Friday, June 19, 2009

Candied Lemon Peel





What to do with your left-over lemonade skins? make lemonade! no candied lemon peels! YES. Since I'm OBSESSED...no I just have the book right now, I used Alice Waters' recipe. 

Take your lemon (citrus in general) halves and cover with water. Bring to a boil, then simmer until tender. 

When cooled, scoop out all the whiteness and cut into bit-size strips, about 1/8-1/4 inch. Put back into a heavy saucepan with 4 cups of sugar and 2 cups of water. Cook over medium heat and stir often until the sugar is dissolved and syrup is simmering. Get it nice and thick'n bubbling. The peels should become translucent. 
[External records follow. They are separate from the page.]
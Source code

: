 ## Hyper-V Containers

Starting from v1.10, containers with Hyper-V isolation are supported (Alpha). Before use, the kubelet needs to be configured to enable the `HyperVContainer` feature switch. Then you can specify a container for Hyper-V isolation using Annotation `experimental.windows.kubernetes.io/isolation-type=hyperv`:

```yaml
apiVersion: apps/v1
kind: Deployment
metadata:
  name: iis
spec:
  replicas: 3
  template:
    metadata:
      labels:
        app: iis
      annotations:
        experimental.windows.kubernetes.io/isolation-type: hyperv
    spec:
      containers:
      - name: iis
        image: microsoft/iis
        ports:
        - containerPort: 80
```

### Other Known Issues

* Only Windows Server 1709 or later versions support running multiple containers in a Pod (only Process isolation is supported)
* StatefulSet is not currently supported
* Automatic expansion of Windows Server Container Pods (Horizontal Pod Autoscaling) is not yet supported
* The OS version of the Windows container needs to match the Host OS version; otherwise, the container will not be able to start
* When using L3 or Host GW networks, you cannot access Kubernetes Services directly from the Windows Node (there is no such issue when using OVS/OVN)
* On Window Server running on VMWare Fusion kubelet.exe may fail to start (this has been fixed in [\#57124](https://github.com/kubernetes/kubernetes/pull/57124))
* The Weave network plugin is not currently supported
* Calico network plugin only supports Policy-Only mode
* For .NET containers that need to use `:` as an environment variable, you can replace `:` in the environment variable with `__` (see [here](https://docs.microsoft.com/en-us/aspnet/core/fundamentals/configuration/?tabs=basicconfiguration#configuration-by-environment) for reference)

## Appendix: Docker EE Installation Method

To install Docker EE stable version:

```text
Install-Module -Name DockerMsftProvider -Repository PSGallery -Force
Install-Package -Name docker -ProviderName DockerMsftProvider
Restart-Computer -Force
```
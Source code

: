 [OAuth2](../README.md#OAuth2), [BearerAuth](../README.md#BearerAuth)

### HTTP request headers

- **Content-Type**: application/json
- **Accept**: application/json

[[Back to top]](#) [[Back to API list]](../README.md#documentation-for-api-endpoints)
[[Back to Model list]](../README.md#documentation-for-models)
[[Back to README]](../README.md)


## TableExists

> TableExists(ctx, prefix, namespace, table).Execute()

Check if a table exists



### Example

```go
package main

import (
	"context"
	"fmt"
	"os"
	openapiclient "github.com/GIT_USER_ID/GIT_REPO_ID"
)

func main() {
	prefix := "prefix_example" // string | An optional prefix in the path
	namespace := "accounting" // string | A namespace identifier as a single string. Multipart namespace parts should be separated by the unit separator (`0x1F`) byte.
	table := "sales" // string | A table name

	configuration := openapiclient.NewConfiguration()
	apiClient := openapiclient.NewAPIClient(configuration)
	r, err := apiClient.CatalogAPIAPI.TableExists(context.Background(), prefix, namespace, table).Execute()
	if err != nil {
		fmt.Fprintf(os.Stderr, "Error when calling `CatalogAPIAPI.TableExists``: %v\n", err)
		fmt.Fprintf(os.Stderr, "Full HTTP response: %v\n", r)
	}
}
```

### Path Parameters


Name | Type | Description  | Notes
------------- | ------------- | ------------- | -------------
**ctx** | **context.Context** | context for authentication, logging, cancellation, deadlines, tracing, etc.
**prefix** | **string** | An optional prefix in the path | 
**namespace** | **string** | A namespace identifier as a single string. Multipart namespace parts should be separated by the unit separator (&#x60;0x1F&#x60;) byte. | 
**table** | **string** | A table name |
When the mixture reaches this stage, turn up the heat to reach the "thread stage" (when the sugar is stringy after you pull it out). After cooling, take each peel to harden on a wire rack. Finish it off by rolling in sugar (I like raw/organic chunky stuff) and/or dipping in melted chocolate. You can also keep the leftover syrup as something like a citrus simple syrup! Use as a classy garnish for ice cream and other deserts!

S.

1 comment:

  1. As someone who just fried lemon slices for the first time recently, I am intrigued by your candying. Nice work!